Ce protectorat, assez vague, se trouvait défini par plusieurs autres prétentions qui consistaient en garanties d'indépendance à assurer aux patriarches grecs, qui seraient désormais nommés à vie; en une extension du traité de Kaïnardji qui n'arrivait à rien moins qu'a assurer le protectorat de la Russie sur les sujets grecs et arméniens de la Turquie.

La sanction matérielle de ces prétentions, c'était la présence d'une armée russe sur les bords du Pruth, le caractère officiel de l'ambassadeur, chef suprême de la marine impériale, et son attitude bien marquée d'intimidation.

Il fallait d'abord dégager la question des Lieux-Saints de ces propositions beaucoup plus graves dont elle n'était que le prétexte. C'est ce que comprirent les deux ambassadeurs de France et d'Angleterre. Ce point réglé, la Porte serait bien plus forte en face de propositions que ne justifieraient ni les nécessités du moment, ni les traités antérieurs; que si alors on essayait de les lui imposer par la force, la Porte pourrait en appeler aux puissances signataires, avec la Russie, du traité de 1841.

La Porte suivit ces conseils, et M. de La Cour apporta dans la discussion définitive de l'affaire des Lieux-Saints une facilité, un esprit de conciliation vraiment embarrassants pour la Russie. M. de Nesselrode avait déjà été amené à reconnaître que la note de la Porte à l'ambassade française du 9 février 1852, et le firman grec du 10 février de la même année n'offraient que des

différences insignifiantes, et il avait dû faire à sir Hamilton Sey-mour cet aveu singulier : « Je ne comprends pas que le cabinet français ait élevé une question sur un point si peu digne de fixer l'attention. » Mais alors, comment comprendre que la Russie eût fait d'un point si insignifiant le prétexte d'accusations amères et de préparatifs menaçants? d'ailleurs, M. de La Cour sut bien vite enlever toute importance aux autres points restés en litige. Il s'agissait de la réparation de la coupole du SaintSépulcre et du règlement du service religieux des différentes communions dans l'église du tombeau de la Vierge. Il fut admis, dans une conférence entre M. de La Cour et le prince Menchikof, que la coupole serait réparée aux frais de la Turquie, et que le patriarche grec, s'il n'était pas admis, comme il le demandait, à diriger les travaux, pourrait au moins donner des conseils; quant à la répartition des heures du service religieux, les grecs et les arméniens passeraient avant les latins pour la jouissance du sanctuaire.

Telle fut la solution acceptée des trois côtés et qui donnait évidemment satisfaction au prince Menchikof. Il fut convenu que les deux firmans qui donnaient force de loi à cette solution lieraient la Porte dans l'avenir.

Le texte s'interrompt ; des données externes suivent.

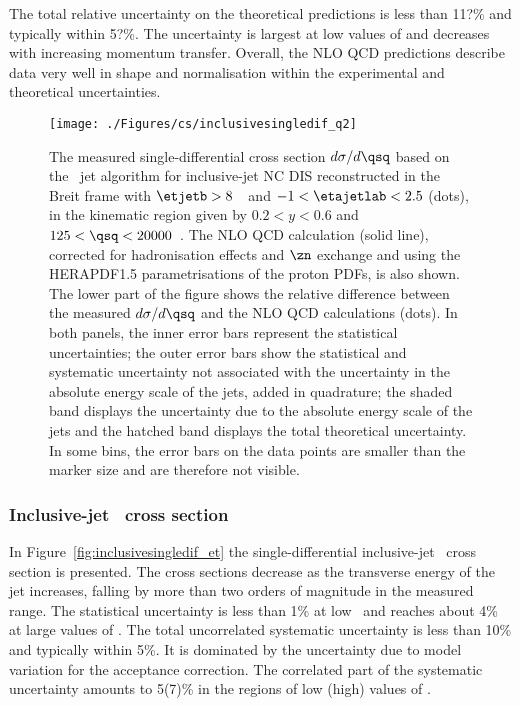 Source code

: The total relative uncertainty on the theoretical predictions is less than 11?\% and typically within 5?\%. The uncertainty is largest at low values of \qsq and decreases with increasing momentum transfer. Overall, the NLO QCD predictions describe data very well in shape and normalisation within the experimental and theoretical uncertainties.
\begin{figure}[p]
	\centering
		\texttt{[image: ./Figures/cs/inclusivesingledif\_q2]}
	\caption{The measured single-differential cross section $d\sigma/d\qsq$ based on the \kt~jet algorithm for inclusive-jet NC DIS reconstructed in the Breit frame with $\etjetb > 8$~\GeV~and $-1<\etajetlab<2.5$ (dots), in the kinematic region given by $0.2<y<0.6$ and $125 < \qsq < 20000$~\GeV. The NLO QCD calculation (solid line), corrected for hadronisation effects and $\zn$ exchange and using the HERAPDF1.5 parametrisations of the proton PDFs, is also shown. The lower part of the figure shows the relative difference between the measured $d\sigma/d\qsq$ and the NLO QCD calculations (dots). In both panels, the inner error bars represent the statistical uncertainties; the outer error bars show the statistical and systematic uncertainty not associated with the uncertainty in the absolute energy scale of the jets, added in quadrature; the shaded band displays the uncertainty due to the absolute energy scale of the jets and the hatched band displays the total theoretical uncertainty. In some bins, the error bars on the data points are smaller than the marker size and are therefore not visible.} 
	\label{fig:inclusivesingledif_q2}
\end{figure}

\subsubsection*{Inclusive-jet \dsdetjetb~cross section}
In Figure~\ref{fig:inclusivesingledif_et} the single-differential inclusive-jet \dsdetjetb~cross section is presented. The cross sections decrease as the transverse energy of the jet increases, falling by more than two orders of magnitude in the measured range. The statistical uncertainty is less than 1\% at low \etjetb~and reaches about 4\% at large values of \etjetb. The total uncorrelated systematic uncertainty is less than 10\% and typically within 5\%. It is dominated by the uncertainty due to model variation for the acceptance correction. The correlated part of the systematic uncertainty amounts to 5(7)\%  in the regions of low (high) values of \etjetb.

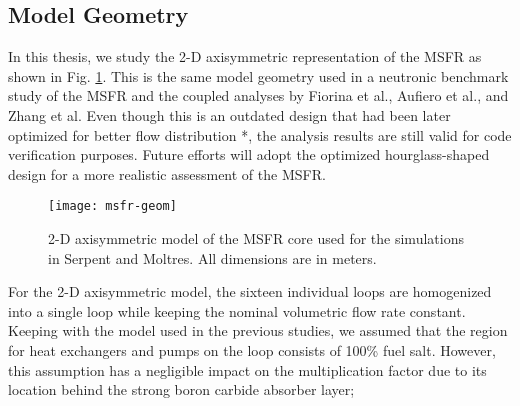 \subsection{Model Geometry}

In this thesis, we study the 2-D axisymmetric representation of the
\gls{MSFR} as shown in Fig. \ref{fig:msfrgeom}. This is the same model
geometry used in a neutronic benchmark
study of the \gls{MSFR} and the coupled analyses by Fiorina et al., Aufiero
et al., and Zhang et al. Even though this is an outdated design that had been
later optimized for better flow distribution *, the analysis results are still
valid for code verification purposes. Future efforts will adopt the optimized
hourglass-shaped design for a more realistic assessment of the \gls{MSFR}.
%
\begin{figure}[htb!] 
	\centering
	\texttt{[image: msfr-geom]}
	\caption{2-D axisymmetric model of the \gls{MSFR} core used for the
	simulations in Serpent and Moltres. All dimensions are in meters.
	\cite{brovchenko_neutronic_2019}}
	\label{fig:msfrgeom}
\end{figure}

For the 2-D axisymmetric model, the sixteen individual loops are homogenized
into a single loop while keeping the nominal volumetric flow rate constant.
Keeping with the model used in the previous studies, we assumed that the
region for heat exchangers and pumps on the loop consists of 100\% fuel salt.
However, this assumption has a negligible impact on the multiplication factor
due to its location behind the strong boron carbide absorber layer;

C'est le 4 mai que l'affaire des Lieux-Saints fut ainsi définitivement réglée. Le prétexte du prince Menchikof avait disparu, le gouvernement français tint à le constater hautement. Aussitôt qu'il put connaitre la fin de cette phase préliminaire de la question d'Orient, il marqua, par un article officiel inséré au Moniteur du 18 mai, le commencement d'une situation nouvelle. Cet article important résumait en quelques lignes la discussion relative aux Lieux-Saints, annonçait la solution obtenue sans l'abandon d'aucune concession antérieurement faite, et se terminait ainsi :

« C'était là, pour nous, le point essentiel, celui qui ne pouvait être de notre part l'objet d'aucune transaction. Quant à nos anciens traités avec la Turquie, nul acte diplomatique, nulle résolution de la Porte, ne saurait les invalider sans le consentement de la France.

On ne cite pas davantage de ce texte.